Dataset entries
_ _ _ _
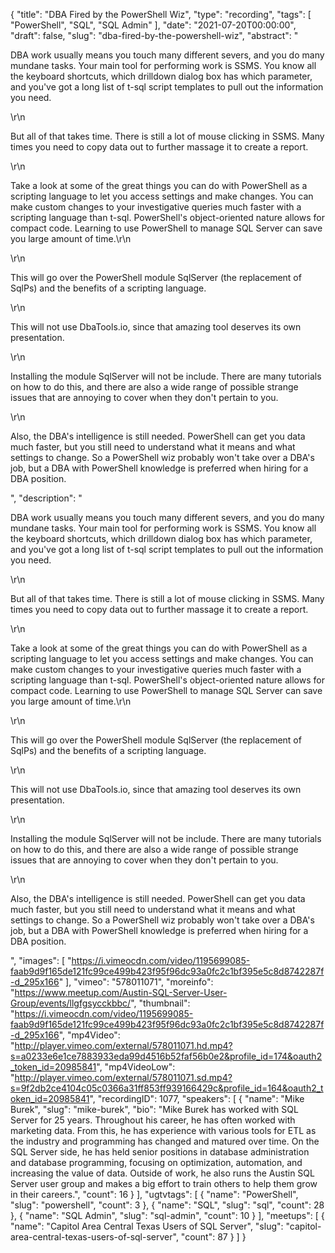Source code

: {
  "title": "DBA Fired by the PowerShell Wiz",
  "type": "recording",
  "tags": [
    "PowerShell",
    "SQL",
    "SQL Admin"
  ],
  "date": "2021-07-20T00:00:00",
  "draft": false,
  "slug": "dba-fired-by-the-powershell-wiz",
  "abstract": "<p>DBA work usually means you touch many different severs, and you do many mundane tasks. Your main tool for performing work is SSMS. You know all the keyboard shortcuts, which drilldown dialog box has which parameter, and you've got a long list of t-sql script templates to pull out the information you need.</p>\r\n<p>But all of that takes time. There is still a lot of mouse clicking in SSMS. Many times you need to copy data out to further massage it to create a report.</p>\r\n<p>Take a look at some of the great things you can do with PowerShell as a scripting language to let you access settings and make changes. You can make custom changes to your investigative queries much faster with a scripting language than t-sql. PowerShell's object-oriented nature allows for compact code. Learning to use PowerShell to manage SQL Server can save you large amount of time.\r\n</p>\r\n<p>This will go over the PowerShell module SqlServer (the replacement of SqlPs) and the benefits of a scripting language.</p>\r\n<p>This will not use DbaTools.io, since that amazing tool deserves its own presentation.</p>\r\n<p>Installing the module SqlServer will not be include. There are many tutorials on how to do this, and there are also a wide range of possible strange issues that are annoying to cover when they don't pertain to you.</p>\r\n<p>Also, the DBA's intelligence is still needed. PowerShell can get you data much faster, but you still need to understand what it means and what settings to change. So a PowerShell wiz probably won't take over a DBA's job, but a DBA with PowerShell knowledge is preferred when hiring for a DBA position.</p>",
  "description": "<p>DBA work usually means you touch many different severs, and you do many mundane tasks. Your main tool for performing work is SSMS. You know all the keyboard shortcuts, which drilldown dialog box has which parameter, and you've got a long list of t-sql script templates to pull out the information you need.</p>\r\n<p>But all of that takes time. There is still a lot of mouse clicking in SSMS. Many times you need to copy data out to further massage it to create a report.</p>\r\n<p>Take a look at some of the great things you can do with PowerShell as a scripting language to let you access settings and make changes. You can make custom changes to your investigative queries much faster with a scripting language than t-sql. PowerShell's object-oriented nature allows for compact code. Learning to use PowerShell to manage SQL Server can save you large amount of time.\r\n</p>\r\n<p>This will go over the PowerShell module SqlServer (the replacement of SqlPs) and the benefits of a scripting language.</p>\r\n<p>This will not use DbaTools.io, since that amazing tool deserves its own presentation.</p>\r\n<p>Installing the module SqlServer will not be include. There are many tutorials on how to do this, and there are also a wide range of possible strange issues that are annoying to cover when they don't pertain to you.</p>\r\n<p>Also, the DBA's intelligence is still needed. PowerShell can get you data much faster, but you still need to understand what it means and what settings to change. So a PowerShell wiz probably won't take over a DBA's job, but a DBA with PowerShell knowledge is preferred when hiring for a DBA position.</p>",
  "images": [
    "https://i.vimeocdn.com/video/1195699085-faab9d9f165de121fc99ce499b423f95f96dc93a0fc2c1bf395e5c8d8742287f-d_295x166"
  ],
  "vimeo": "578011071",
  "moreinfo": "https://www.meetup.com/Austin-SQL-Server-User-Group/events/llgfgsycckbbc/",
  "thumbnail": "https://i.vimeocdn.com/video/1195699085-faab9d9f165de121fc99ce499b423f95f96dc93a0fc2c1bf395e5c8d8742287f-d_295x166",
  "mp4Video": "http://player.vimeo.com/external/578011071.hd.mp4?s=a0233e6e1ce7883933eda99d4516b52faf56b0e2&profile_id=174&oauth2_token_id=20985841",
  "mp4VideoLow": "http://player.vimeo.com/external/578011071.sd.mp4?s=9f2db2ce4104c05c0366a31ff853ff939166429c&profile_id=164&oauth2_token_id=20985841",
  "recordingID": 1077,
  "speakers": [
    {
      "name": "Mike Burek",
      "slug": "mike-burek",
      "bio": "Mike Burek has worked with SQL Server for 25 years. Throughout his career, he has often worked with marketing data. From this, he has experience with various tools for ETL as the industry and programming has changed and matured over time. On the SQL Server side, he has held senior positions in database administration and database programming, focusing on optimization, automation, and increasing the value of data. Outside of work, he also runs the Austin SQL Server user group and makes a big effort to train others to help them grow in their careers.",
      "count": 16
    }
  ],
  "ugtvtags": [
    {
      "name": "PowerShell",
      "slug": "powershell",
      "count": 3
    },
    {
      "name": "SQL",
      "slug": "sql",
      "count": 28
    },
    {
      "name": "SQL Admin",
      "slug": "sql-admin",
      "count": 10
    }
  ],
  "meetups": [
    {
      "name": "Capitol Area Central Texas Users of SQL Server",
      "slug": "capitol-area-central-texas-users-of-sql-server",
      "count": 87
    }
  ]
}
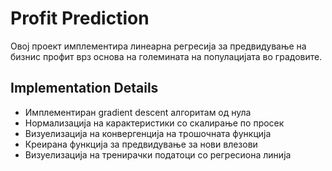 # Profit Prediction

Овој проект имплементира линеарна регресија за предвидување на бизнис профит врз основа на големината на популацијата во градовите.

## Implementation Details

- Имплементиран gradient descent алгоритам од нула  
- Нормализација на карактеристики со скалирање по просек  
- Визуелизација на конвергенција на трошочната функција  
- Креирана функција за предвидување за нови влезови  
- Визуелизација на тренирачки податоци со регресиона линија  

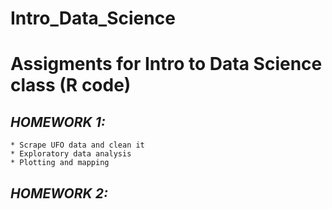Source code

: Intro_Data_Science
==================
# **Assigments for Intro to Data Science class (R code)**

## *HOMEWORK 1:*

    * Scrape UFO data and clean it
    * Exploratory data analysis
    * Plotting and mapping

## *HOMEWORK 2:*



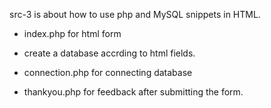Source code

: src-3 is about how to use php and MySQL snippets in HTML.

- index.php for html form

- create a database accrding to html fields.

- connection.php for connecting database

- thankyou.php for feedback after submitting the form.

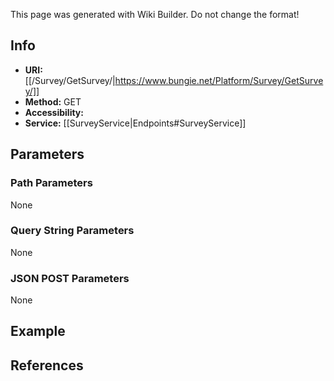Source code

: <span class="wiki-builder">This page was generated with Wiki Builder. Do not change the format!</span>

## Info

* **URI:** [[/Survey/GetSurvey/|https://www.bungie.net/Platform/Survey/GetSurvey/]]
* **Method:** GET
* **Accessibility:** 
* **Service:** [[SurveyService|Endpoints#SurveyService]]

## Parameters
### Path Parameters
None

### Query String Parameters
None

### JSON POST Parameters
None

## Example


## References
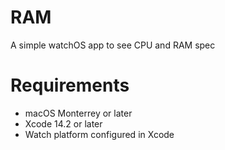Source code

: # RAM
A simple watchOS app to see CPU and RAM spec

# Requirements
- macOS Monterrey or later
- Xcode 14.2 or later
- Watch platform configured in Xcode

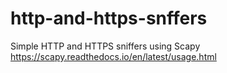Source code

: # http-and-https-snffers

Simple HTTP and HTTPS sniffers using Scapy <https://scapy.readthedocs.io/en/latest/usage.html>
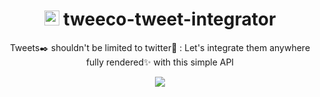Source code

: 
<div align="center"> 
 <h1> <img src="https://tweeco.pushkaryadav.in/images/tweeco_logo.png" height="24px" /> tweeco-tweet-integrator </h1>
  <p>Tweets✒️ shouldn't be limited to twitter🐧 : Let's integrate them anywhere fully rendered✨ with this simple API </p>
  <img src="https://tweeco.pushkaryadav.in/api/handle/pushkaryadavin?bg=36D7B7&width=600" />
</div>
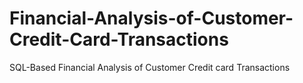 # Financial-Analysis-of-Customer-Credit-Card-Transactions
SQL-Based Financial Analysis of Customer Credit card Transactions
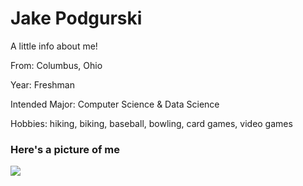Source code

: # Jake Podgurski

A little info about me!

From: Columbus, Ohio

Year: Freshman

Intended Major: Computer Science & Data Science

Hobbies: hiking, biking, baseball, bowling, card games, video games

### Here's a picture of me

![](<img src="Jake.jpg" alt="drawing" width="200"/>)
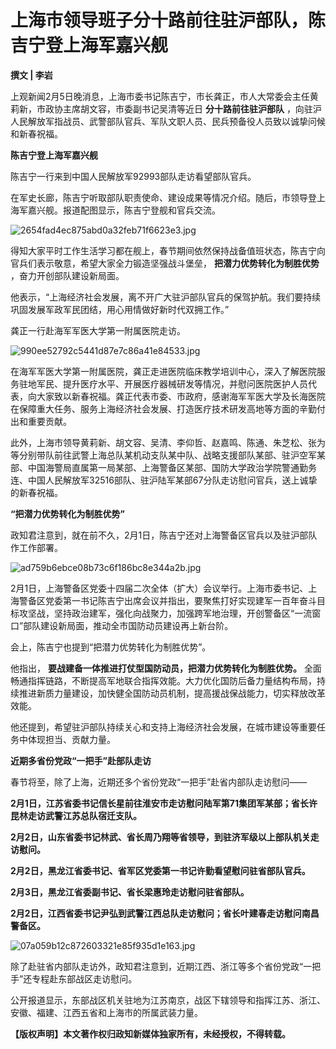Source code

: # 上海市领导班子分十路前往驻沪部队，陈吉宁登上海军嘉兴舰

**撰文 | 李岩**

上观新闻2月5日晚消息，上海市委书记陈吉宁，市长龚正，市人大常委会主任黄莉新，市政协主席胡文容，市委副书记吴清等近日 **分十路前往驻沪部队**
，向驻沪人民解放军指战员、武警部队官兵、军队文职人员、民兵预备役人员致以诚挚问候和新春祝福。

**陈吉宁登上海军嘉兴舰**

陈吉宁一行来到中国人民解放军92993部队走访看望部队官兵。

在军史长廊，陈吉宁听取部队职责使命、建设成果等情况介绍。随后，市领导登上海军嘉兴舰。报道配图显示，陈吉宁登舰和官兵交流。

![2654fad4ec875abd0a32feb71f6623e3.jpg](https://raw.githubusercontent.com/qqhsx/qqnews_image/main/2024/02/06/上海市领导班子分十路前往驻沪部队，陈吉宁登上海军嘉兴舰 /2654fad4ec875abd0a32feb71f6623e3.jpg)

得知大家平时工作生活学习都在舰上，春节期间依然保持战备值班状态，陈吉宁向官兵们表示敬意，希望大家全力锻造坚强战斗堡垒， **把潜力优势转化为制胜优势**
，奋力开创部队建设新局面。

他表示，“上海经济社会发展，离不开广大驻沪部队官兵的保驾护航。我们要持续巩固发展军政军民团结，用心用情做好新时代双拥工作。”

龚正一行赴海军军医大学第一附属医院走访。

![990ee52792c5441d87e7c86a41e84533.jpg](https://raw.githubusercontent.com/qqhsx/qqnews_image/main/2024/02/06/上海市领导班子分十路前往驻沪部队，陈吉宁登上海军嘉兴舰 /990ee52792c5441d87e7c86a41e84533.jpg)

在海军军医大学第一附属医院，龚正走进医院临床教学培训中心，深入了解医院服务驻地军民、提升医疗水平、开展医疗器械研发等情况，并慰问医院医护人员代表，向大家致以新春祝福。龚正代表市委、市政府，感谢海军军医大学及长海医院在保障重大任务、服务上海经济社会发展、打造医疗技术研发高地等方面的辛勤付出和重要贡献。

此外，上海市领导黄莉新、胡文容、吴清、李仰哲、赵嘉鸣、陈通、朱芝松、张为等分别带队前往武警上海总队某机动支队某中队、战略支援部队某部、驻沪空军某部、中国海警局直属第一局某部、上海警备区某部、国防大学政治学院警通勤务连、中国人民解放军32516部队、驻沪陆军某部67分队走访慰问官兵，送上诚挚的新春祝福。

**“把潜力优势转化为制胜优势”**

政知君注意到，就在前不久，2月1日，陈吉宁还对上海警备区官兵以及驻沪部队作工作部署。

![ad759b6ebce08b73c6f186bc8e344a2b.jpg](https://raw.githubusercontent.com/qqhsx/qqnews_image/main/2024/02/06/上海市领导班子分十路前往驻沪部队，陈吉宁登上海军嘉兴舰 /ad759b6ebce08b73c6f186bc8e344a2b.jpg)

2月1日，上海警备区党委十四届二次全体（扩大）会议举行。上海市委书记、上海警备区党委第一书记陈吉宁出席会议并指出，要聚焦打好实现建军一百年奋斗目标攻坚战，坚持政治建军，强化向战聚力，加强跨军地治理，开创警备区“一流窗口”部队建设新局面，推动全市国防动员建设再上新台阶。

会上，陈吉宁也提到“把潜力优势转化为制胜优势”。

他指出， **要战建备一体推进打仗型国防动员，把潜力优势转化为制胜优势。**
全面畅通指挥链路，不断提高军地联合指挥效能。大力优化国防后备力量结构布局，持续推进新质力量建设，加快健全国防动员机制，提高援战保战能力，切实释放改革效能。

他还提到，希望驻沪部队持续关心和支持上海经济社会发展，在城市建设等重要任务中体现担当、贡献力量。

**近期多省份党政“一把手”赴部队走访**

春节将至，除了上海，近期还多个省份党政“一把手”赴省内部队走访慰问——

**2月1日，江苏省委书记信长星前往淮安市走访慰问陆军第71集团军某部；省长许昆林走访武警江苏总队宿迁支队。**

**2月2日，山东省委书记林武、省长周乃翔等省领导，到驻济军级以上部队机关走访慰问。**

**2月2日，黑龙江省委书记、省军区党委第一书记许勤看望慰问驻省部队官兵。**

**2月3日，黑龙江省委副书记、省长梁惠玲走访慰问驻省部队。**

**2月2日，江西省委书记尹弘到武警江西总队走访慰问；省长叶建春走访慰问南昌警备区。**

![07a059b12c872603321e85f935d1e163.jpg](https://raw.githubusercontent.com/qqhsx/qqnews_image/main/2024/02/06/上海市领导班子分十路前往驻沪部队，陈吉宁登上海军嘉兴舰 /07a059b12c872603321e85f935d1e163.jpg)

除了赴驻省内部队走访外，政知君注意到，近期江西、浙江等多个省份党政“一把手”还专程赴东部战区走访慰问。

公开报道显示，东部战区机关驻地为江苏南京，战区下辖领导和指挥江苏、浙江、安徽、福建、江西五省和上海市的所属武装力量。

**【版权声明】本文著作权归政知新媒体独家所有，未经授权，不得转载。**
_ _ _ _
■ WHAT YOU SHOULD DO: Starting from the line with "A little info about me!" in the records above, repeat each line exactly until you have written the line with "陈吉宁一行来到中国人民解放军92993部队走访看望部队官兵。", then stop; drop the pictures.

■ OUTPUT FOR THIS EXERCISE:
A little info about me!

From: Columbus, Ohio

Year: Freshman

Intended Major: Computer Science & Data Science

Hobbies: hiking, biking, baseball, bowling, card games, video games

### Here's a picture of me

![](<img src="Jake.jpg" alt="drawing" width="200"/>)
Source code

: # 上海市领导班子分十路前往驻沪部队，陈吉宁登上海军嘉兴舰

**撰文 | 李岩**

上观新闻2月5日晚消息，上海市委书记陈吉宁，市长龚正，市人大常委会主任黄莉新，市政协主席胡文容，市委副书记吴清等近日 **分十路前往驻沪部队**
，向驻沪人民解放军指战员、武警部队官兵、军队文职人员、民兵预备役人员致以诚挚问候和新春祝福。

**陈吉宁登上海军嘉兴舰**

陈吉宁一行来到中国人民解放军92993部队走访看望部队官兵。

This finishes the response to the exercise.